Despite that, there is one person on Earth who knows that the Monk’s reality of Earth isn’t correct. That person is of course Pearl Mackie as Bill Potts. Bill tries to keep holding to the memories she had.
She keeps on to remembering her travels with the Doctor and Nardole and having adventures before the Monks ruled the Earth. Bill is soon reunited with Matt Lucas as Nardole when he visits her house.
Very soon, Bill and Nardole work together as a team when they search for the Doctor. I do like how the episode focuses on the two looking for the Doctor and interacting as friends helping each other.
It seems the Doctor has been working with the Monks in their broadcasts of fake news to tell everyone in the world about the good deeds they did in Earth’s history. I will get into this more later.
Anyway, Bill and Nardole soon locate the Doctor on board a prison boat off the coast of Scotland. They manage to get on board the boat so they can rescue the Doctor. But the Doctor betrays them.
I found it pretty shocking when the Doctor seemed to betray Bill and Nardole in that moment once he summons the guards and phones the Monks. It seems the Doctor’s really joined the Monks.
But it was even more shocking when Bill actually grabs one of the guards’ guns and points it at the Doctor, ready to fire. She eventually shoots the Doctor with that gun after he has just betrayed her.
I did think that the Doctor was going to regenerate at that point. I know I should’ve suspected it was a teaser and Peter Capaldi wouldn’t leave immediately then. But it was all very tense then, wasn’t it?
Thankfully it turns out it was all a trick by the Doctor and that he wasn’t really working for the Monks at all. He was testing Bill to make sure she was not controlled by them. Phew, that was a huge relief!

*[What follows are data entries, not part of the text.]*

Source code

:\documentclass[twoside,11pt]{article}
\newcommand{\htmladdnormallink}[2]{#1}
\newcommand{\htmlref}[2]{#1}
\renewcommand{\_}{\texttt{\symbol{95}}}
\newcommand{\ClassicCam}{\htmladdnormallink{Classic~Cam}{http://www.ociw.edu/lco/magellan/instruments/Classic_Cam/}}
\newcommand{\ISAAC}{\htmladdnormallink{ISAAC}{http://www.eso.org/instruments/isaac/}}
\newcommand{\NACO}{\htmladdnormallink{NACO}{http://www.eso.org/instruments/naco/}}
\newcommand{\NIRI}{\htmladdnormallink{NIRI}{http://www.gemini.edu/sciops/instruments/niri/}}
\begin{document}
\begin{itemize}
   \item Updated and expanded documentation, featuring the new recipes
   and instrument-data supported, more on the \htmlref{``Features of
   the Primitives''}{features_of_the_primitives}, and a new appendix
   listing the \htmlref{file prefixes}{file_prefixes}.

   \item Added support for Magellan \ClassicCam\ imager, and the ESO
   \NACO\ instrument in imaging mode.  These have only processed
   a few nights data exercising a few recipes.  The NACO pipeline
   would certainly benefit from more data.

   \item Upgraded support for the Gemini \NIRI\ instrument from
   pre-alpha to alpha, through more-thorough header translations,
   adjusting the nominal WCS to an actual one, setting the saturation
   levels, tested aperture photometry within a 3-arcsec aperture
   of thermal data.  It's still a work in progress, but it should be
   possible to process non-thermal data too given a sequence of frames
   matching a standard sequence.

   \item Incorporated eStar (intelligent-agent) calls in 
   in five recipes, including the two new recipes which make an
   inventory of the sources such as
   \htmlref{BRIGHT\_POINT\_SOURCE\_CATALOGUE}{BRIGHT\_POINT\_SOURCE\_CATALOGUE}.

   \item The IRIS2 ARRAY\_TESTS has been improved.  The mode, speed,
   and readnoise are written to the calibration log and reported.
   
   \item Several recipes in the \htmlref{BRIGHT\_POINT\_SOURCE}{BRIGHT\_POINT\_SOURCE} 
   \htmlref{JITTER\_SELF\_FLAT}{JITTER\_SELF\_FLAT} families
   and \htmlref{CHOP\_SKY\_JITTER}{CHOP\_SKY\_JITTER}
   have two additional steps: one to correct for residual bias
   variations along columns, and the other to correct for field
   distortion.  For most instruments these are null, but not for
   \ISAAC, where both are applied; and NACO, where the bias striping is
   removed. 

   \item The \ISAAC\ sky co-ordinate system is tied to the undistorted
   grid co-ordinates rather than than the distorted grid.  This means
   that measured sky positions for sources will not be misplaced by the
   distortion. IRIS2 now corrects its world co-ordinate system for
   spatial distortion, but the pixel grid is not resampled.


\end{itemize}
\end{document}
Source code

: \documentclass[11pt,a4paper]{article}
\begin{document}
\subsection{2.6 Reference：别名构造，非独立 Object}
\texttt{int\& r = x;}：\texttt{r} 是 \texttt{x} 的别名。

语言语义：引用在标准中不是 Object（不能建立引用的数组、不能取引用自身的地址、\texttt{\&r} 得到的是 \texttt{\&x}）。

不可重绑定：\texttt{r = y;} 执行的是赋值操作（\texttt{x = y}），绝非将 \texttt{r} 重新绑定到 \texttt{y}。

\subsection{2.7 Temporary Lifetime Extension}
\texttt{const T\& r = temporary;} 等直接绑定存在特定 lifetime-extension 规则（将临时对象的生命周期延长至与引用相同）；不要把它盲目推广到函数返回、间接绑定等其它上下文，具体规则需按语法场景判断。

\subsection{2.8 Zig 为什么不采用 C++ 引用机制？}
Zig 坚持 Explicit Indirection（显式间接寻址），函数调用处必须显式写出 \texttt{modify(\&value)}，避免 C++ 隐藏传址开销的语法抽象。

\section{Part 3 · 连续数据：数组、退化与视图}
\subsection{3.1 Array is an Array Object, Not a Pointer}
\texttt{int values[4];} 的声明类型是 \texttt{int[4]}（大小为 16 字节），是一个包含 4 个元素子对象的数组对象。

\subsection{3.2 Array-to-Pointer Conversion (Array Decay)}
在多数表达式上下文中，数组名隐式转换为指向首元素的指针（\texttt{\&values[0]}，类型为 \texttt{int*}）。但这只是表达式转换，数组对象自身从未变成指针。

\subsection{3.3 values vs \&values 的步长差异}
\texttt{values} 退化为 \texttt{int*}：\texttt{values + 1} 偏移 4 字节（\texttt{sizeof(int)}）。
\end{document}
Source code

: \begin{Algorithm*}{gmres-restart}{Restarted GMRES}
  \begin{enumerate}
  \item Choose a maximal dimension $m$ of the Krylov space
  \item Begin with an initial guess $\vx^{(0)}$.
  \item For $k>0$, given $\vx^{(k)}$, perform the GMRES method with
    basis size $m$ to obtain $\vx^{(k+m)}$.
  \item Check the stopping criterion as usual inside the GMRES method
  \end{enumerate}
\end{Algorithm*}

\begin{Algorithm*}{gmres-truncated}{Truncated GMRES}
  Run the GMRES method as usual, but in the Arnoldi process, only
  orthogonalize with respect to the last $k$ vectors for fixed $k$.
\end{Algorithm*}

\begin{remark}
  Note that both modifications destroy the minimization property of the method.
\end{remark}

Okay, first of all from that YouTube clip, I found it really funny when Dave apparently forgot to exchange his ammo for blanks. I laughed at that when I first it on TV. It was pretty hilarious to watch.
I was very impressed with the performances of the cast in this episode. Peter Capaldi and Pearl Mackie stood out for me as the Doctor and Bill and Matt Lucas as Nardole had been growing on me.
I found how well done the episode had enhanced Bill’s character in her journey to save the Doctor. It was also so intriguing to see her connections to her mum when she imagined talking to her at times.
Mind you, one thing puzzles me about this episode on a second watch. How exactly did the Doctor get enlisted to broadcast fake news to the world about the Monks’ ‘good deeds’? And why agree to it?
Was the Doctor threatened by the Monks? Was he manipulated? Did he offer his services to the Monks to broadcast fake news in exchange for his life? How was he imprisoned on that prison boat?
More to the point, how did the Doctor manage to get off the prison boat when he and Bill returned to St. Luke’s University to get to Missy in the vault? Weren’t the Monks always watching the Doctor?
There are so many unanswered questions about the Doctor’s partnership with the Monks in this fake news broadcast situation. I’d certainly like those questions answered! But do not worry; everyone…
ROWAN ATKINSON’S DOCTOR: “I’ll explain later!”
Okay, there is a deleted scene that features the Doctor, Bill, Nardole and party hiding from a Monk when it looks for them on the prison boat. It’s just a pity they couldn’t put it into the actual episode.
This episode also features another guest appearance of Michelle Gomez as Missy in the series. Missy has been locked inside the Doctor’s vault for all this time since Series 10 began. I knew this of course.
The events of Missy’s imprisonment inside the vault were documented in ‘Extremis’. Still not sure why the Doctor decided to guard Missy in the vault anyway and what prompt it was that made him to do it.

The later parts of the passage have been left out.